Over two million Shiites died under Saddam’s atrocities. During the various different excavations in Iraq major media organizations reported mass graves containing over 300 000 thousand Shiite Women, Men and children. The United States relied heavily on Shiite cooperation both at the onslaught of the occupation of Iraq and the subsequent ‘rebuilding’ of the country. The Shiites after living under the despotic rule of one of the most vicious tyrants of our time did not stand in the way of the American occupation. Furthermore, the Americans had promised them a peaceful democratic society free from persecution.
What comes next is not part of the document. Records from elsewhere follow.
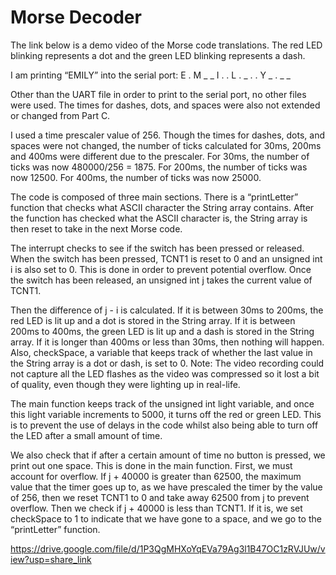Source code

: # Morse Decoder

The link below is a demo video of the Morse code translations. The red LED blinking represents a dot and the green LED blinking represents a dash. 

I am printing “EMILY” into the serial port:
E	.
M	_ _
I	. .
L	. _ . .
Y	_ . _ _

Other than the UART file in order to print to the serial port, no other files were used. The times for dashes, dots, and spaces were also not extended or changed from Part C. 

I used a time prescaler value of 256. Though the times for dashes, dots, and spaces were not changed, the number of ticks calculated for 30ms, 200ms and 400ms were different due to the prescaler. For 30ms, the number of ticks was now 480000/256 = 1875. For 200ms, the number of ticks was now 12500. For 400ms, the number of ticks was now 25000. 

The code is composed of three main sections. There is a “printLetter” function that checks what ASCII character the String array contains. After the function has checked what the ASCII character is, the String array is then reset to take in the next Morse code.

The interrupt checks to see if the switch has been pressed or released. When the switch has been pressed, TCNT1 is reset to 0 and an unsigned int i is also set to 0. This is done in order to prevent potential overflow. Once the switch has been released, an unsigned int j takes the current value of TCNT1. 

Then the difference of j - i is calculated. If it is between 30ms to 200ms, the red LED is lit up and a dot is stored in the String array. If it is between 200ms to 400ms, the green LED is lit up and a dash is stored in the String array. If it is longer than 400ms or less than 30ms, then nothing will happen. Also, checkSpace, a variable that keeps track of whether the last value in the String array is a dot or dash, is set to 0. Note: The video recording could not capture all the LED flashes as the video was compressed so it lost a bit of quality, even though they were lighting up in real-life.

The main function keeps track of the unsigned int light variable, and once this light variable increments to 5000, it turns off the red or green LED. This is to prevent the use of delays in the code whilst also being able to turn off the LED after a small amount of time.

We also check that if after a certain amount of time no button is pressed, we print out one space. This is done in the main function. First, we must account for overflow. If j + 40000 is greater than 62500, the maximum value that the timer goes up to, as we have prescaled the timer by the value of 256, then we reset TCNT1 to 0 and take away 62500 from j to prevent overflow. Then we check if j + 40000 is less than TCNT1. If it is, we set checkSpace to 1 to indicate that we have gone to a space, and we go to the “printLetter” function.

https://drive.google.com/file/d/1P3QgMHXoYqEVa79Ag3l1B47OC1zRVJUw/view?usp=share_link 
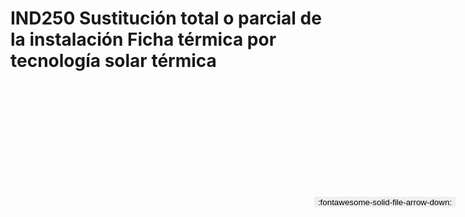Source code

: 
# IND250  Sustitución total o parcial de la instalación Ficha térmica por tecnología solar térmica

<a href='../IND250  Sustitución total o parcial de la instalación Ficha térmica por tecnología solar térmica.pdf' download>
<button class='md-button -primary' 
id='download-btn' style="position: fixed; top: 10%; right: 20px; 
        transform: translateY(-50%); z-index: 1000;  border: none; ">
:fontawesome-solid-file-arrow-down: 
</button>
</a>

<div 
    id='../IND250  Sustitución total o parcial de la instalación Ficha térmica por tecnología solar térmica.pdf' 
    data-pdf-url='../IND250  Sustitución total o parcial de la instalación Ficha térmica por tecnología solar térmica.pdf'
    style=' width: 100%; height: auto;overflow: auto;'>
</div>

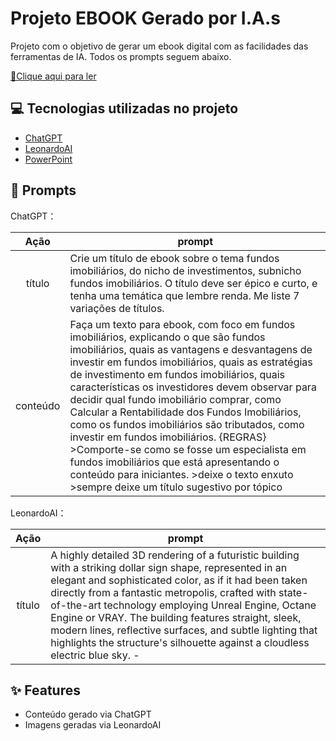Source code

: # Projeto EBOOK Gerado por I.A.s

Projeto com o objetivo de gerar um ebook digital com as facilidades das ferramentas de IA. Todos os prompts
seguem abaixo.

<a href="https://github.com/Manoelatrpp/Ebook-bootcamp-Caixa-DIO/blob/main/Ebook%20FIIs.pdf" title="View PDF now"> 📕Clique aqui para ler</a>

## 💻 Tecnologias utilizadas no projeto

- [ChatGPT](https://chat.openai.com/) 
- [LeonardoAI](https://app.leonardo.ai)
- [PowerPoint](https://www.microsoft.com/en/microsoft-365/powerpoint)

## 🧠 Prompts

ChatGPT：

|   Ação   | prompt                                                                                                                                                                                                                                                                         |
| :------: | ------------------------------------------------------------------------------------------------------------------------------------------------------------------------------------------------------------------------------------------------------------------------------ |
|  título  | Crie um título de ebook sobre o tema fundos imobiliários, do nicho de investimentos, subnicho fundos imobiliários. O título deve ser épico e curto, e tenha uma temática que lembre renda. Me liste 7 variações de títulos.                                                        |
| conteúdo | Faça um texto para ebook, com foco em fundos imobiliários, explicando o que são fundos imobiliários, quais as vantagens e desvantagens de investir em fundos imobiliários, quais as estratégias de investimento em fundos imobiliários, quais características os investidores devem observar para decidir qual fundo imobiliário comprar, como Calcular a Rentabilidade dos Fundos Imobiliários, como os fundos imobiliários são tributados, como investir em fundos imobiliários. {REGRAS}  >Comporte-se como se fosse um especialista em fundos imobiliários que está apresentando o conteúdo para iniciantes.  >deixe o texto enxuto  >sempre deixe um título sugestivo por tópico |


LeonardoAI：

|  Ação  | prompt                                                                                 |
| :----: | -------------------------------------------------------------------------------------- |
| título | A highly detailed 3D rendering of a futuristic building with a striking dollar sign shape, represented in an elegant and sophisticated color, as if it had been taken directly from a fantastic metropolis, crafted with state-of-the-art technology employing Unreal Engine, Octane Engine or VRAY. The building features straight, sleek, modern lines, reflective surfaces, and subtle lighting that highlights the structure's silhouette against a cloudless electric blue sky. - |

## ✨ Features

- Conteúdo gerado via ChatGPT
- Imagens geradas via LeonardoAI
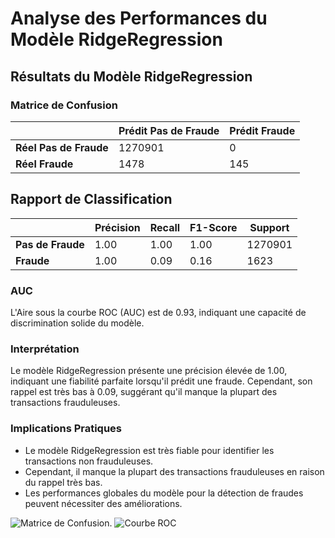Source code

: # Analyse des Performances du Modèle RidgeRegression

## Résultats du Modèle RidgeRegression

### Matrice de Confusion

|               | Prédit Pas de Fraude | Prédit Fraude |
| ------------- | -------------------- | ------------- |
| **Réel Pas de Fraude** | 1270901 | 0 |
| **Réel Fraude** | 1478 | 145 |

## Rapport de Classification

|                | Précision | Recall | F1-Score | Support |
| -------------- | --------- | ------ | -------- | ------- |
| **Pas de Fraude**   | 1.00      | 1.00   | 1.00     | 1270901 |
| **Fraude**         | 1.00      | 0.09   | 0.16     | 1623    |

### AUC

L'Aire sous la courbe ROC (AUC) est de 0.93, indiquant une capacité de discrimination solide du modèle.

### Interprétation

Le modèle RidgeRegression présente une précision élevée de 1.00, indiquant une fiabilité parfaite lorsqu'il prédit une fraude. Cependant, son rappel est très bas à 0.09, suggérant qu'il manque la plupart des transactions frauduleuses.

### Implications Pratiques

- Le modèle RidgeRegression est très fiable pour identifier les transactions non frauduleuses.
- Cependant, il manque la plupart des transactions frauduleuses en raison du rappel très bas.
- Les performances globales du modèle pour la détection de fraudes peuvent nécessiter des améliorations.

![Matrice de Confusion.](https://github.com/SebastienCherki/G2_P5-ML/blob/main/Mod%C3%A8le/RidgeRegression/Matrice%20de%20Confusion.png)
![Courbe ROC](https://github.com/SebastienCherki/G2_P5-ML/blob/main/Mod%C3%A8le/RidgeRegression/ROC.png)
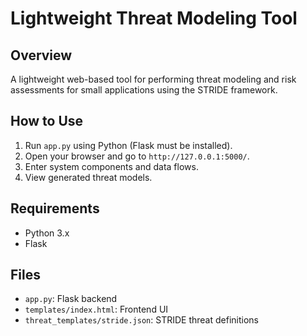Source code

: # Lightweight Threat Modeling Tool

## Overview
A lightweight web-based tool for performing threat modeling and risk assessments for small applications using the STRIDE framework.

## How to Use
1. Run `app.py` using Python (Flask must be installed).
2. Open your browser and go to `http://127.0.0.1:5000/`.
3. Enter system components and data flows.
4. View generated threat models.

## Requirements
- Python 3.x
- Flask

## Files
- `app.py`: Flask backend
- `templates/index.html`: Frontend UI
- `threat_templates/stride.json`: STRIDE threat definitions
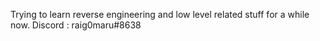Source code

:Trying to learn reverse engineering and low level related stuff for a while now.
Discord : raig0maru#8638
For at least the first decade of Saddam’s dictatorial regime the Reagan and Bush (Sr.) administration did not have a problem of supporting Saddam’s anti-Shiite movement. Things changed only after Saddam’s ambitious attack on Kuwait and its rich oil fields. In reality, they actively backed Saddam politically and militarily. In 1982, Saddam’s government was removed from the State Department’s list of States that sponsor terrorism. Saddam’s attack on Iran was received positively and military support was given under the garb of civilian assistance to military organizations responsible for Saddam’s non-conventional weapons programs.
But persecution of Shiites was not limited to Iraq. American backed Saudi Arabia’s royal family was using the oil revenues to sponsor anti-Shiite extremist movements in countries both in and outside Middle East including the killing of thousands of Shiites in Afghanistan in the hands of Usama Bin Laden. Saudi’s own maltreatment of its 25 percent Shiite population continues till today.
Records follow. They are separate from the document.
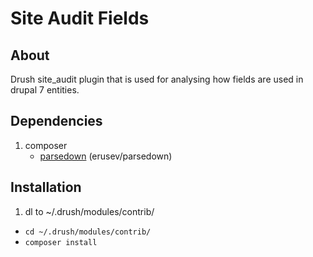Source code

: # Site Audit Fields

## About 

Drush site_audit plugin that is used for analysing how fields are used in drupal 7 entities.

## Dependencies
1.  composer
    -   [parsedown](https://github.com/erusev/parsedown) (erusev/parsedown)

## Installation
1.  dl to ~/.drush/modules/contrib/
-   ``cd ~/.drush/modules/contrib/``
-   ``composer install``
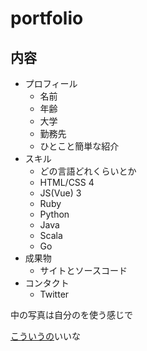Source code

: # portfolio

## 内容
* プロフィール
  * 名前
  * 年齢
  * 大学
  * 勤務先
  * ひとこと簡単な紹介
* スキル
  * どの言語どれくらいとか
  * HTML/CSS 4
  * JS(Vue) 3
  * Ruby
  * Python
  * Java
  * Scala
  * Go
* 成果物
  * サイトとソースコード
* コンタクト
  * Twitter

中の写真は自分のを使う感じで

[こういうの](https://andrewbanchich.gitlab.io/forty-jekyll-theme/)いいな
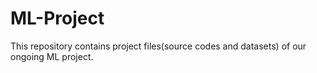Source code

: # ML-Project
This repository contains project files(source codes and datasets) of our ongoing ML project.
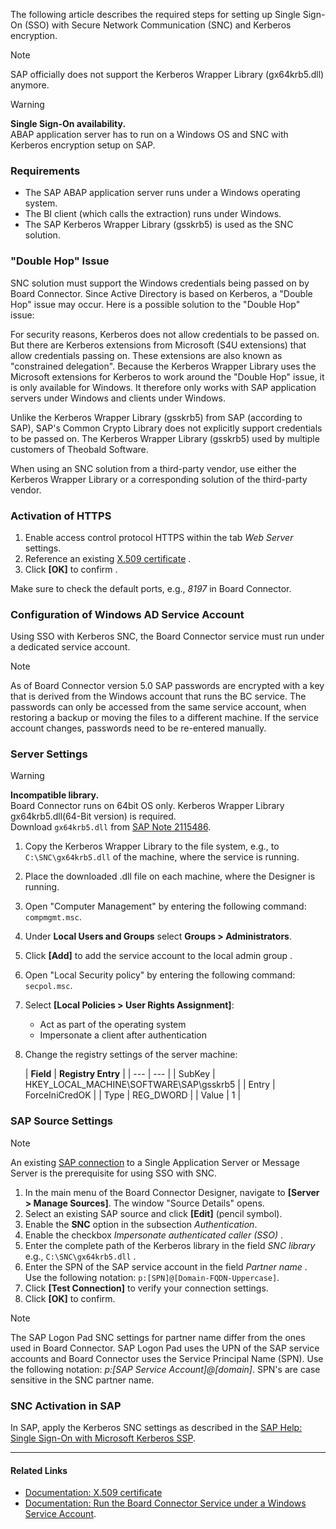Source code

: The following article describes the required steps for setting up Single Sign-On (SSO) with Secure Network Communication (SNC) and Kerberos encryption.

Note

SAP officially does not support the Kerberos Wrapper Library (gx64krb5.dll) anymore.

Warning

**Single Sign-On availability.**\
ABAP application server has to run on a Windows OS and SNC with Kerberos encryption setup on SAP.

### Requirements

- The SAP ABAP application server runs under a Windows operating system.
- The BI client (which calls the extraction) runs under Windows.
- The SAP Kerberos Wrapper Library (gsskrb5) is used as the SNC solution.

### "Double Hop" Issue

SNC solution must support the Windows credentials being passed on by Board Connector. Since Active Directory is based on Kerberos, a "Double Hop" issue may occur. Here is a possible solution to the "Double Hop" issue:

For security reasons, Kerberos does not allow credentials to be passed on. But there are Kerberos extensions from Microsoft (S4U extensions) that allow credentials passing on. These extensions are also known as "constrained delegation". Because the Kerberos Wrapper Library uses the Microsoft extensions for Kerberos to work around the "Double Hop" issue, it is only available for Windows. It therefore only works with SAP application servers under Windows and clients under Windows.

Unlike the Kerberos Wrapper Library (gsskrb5) from SAP (according to SAP), SAP's Common Crypto Library does not explicitly support credentials to be passed on. The Kerberos Wrapper Library (gsskrb5) used by multiple customers of Theobald Software.

When using an SNC solution from a third-party vendor, use either the Kerberos Wrapper Library or a corresponding solution of the third-party vendor.

### Activation of HTTPS

1. Enable access control protocol HTTPS within the tab *Web Server* settings.
1. Reference an existing [X.509 certificate](../../documentation/access-restrictions/install-x.509-certificate/) .
1. Click **[OK]** to confirm .

Make sure to check the default ports, e.g., *8197* in Board Connector.

### Configuration of Windows AD Service Account

Using SSO with Kerberos SNC, the Board Connector service must run under a dedicated service account.

Note

As of Board Connector version 5.0 SAP passwords are encrypted with a key that is derived from the Windows account that runs the BC service. The passwords can only be accessed from the same service account, when restoring a backup or moving the files to a different machine. If the service account changes, passwords need to be re-entered manually.

### Server Settings

Warning

**Incompatible library.**\
Board Connector runs on 64bit OS only. Kerberos Wrapper Library gx64krb5.dll(64-Bit version) is required.\
Download `gx64krb5.dll` from [SAP Note 2115486](https://launchpad.support.sap.com/#/notes/2115486).

1. Copy the Kerberos Wrapper Library to the file system, e.g., to `C:\SNC\gx64krb5.dll` of the machine, where the service is running.

1. Place the downloaded .dll file on each machine, where the Designer is running.

1. Open "Computer Management" by entering the following command: `compmgmt.msc`.

1. Under **Local Users and Groups** select **Groups > Administrators**.

1. Click **[Add]** to add the service account to the local admin group .

1. Open "Local Security policy" by entering the following command: `secpol.msc`.

1. Select **[Local Policies > User Rights Assignment]**:

   - Act as part of the operating system
   - Impersonate a client after authentication

1. Change the registry settings of the server machine:

   | **Field** | **Registry Entry** | | --- | --- | | SubKey | HKEY_LOCAL_MACHINE\\SOFTWARE\\SAP\\gsskrb5 | | Entry | ForceIniCredOK | | Type | REG_DWORD | | Value | 1 |

### SAP Source Settings

Note

An existing [SAP connection](../../documentation/sap-connection/) to a Single Application Server or Message Server is the prerequisite for using SSO with SNC.

1. In the main menu of the Board Connector Designer, navigate to **[Server > Manage Sources]**. The window "Source Details" opens.
1. Select an existing SAP source and click **[Edit]** (pencil symbol).
1. Enable the **SNC** option in the subsection *Authentication*.
1. Enable the checkbox *Impersonate authenticated caller (SSO)* .
1. Enter the complete path of the Kerberos library in the field *SNC library* e.g., `C:\SNC\gx64krb5.dll` .
1. Enter the SPN of the SAP service account in the field *Partner name* . Use the following notation: `p:[SPN]@[Domain-FQDN-Uppercase]`.
1. Click **[Test Connection]** to verify your connection settings.
1. Click **[OK]** to confirm.

Note

The SAP Logon Pad SNC settings for partner name differ from the ones used in Board Connector. SAP Logon Pad uses the UPN of the SAP service accounts and Board Connector uses the Service Principal Name (SPN). Use the following notation: *p:[SAP Service Account]@[domain]*. SPN's are case sensitive in the SNC partner name.

### SNC Activation in SAP

In SAP, apply the Kerberos SNC settings as described in the [SAP Help: Single Sign-On with Microsoft Kerberos SSP](https://help.sap.com/viewer/e815bb97839a4d83be6c4fca48ee5777/7.5.9/EN-US/440ebf6c9b2b0d1ae10000000a114a6b.html).

______________________________________________________________________

#### Related Links

- [Documentation: X.509 certificate](../../documentation/access-restrictions/install-x.509-certificate/)
- [Documentation: Run the Board Connector Service under a Windows Service Account](../../documentation/server/service-account/).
After the occupation of Iraq, the only thing the Shiites did not get was freedom from persecution. The Iraqi Sunnis backed by their fellow Sunni governments from neighbouring countries would not accept the majority democratic rule of Shiites. After one thousand four hundred years of the persecution of Shiites many Sunnis have become accustomed to refusing Shiites any rights. That attitude has also been transferred to the Western world. Western media has on numerous occasions given a positive spin to the Sunni extremist attacks on the Shiites as only natural for a group that have dominated for so long. The hundreds of Shiite children, women and men dying everyday due to suicide bombings is less important for policy decisions in such reporting than Iraq’s minority Sunnis having a bigger piece of the pie in Iraq’s government.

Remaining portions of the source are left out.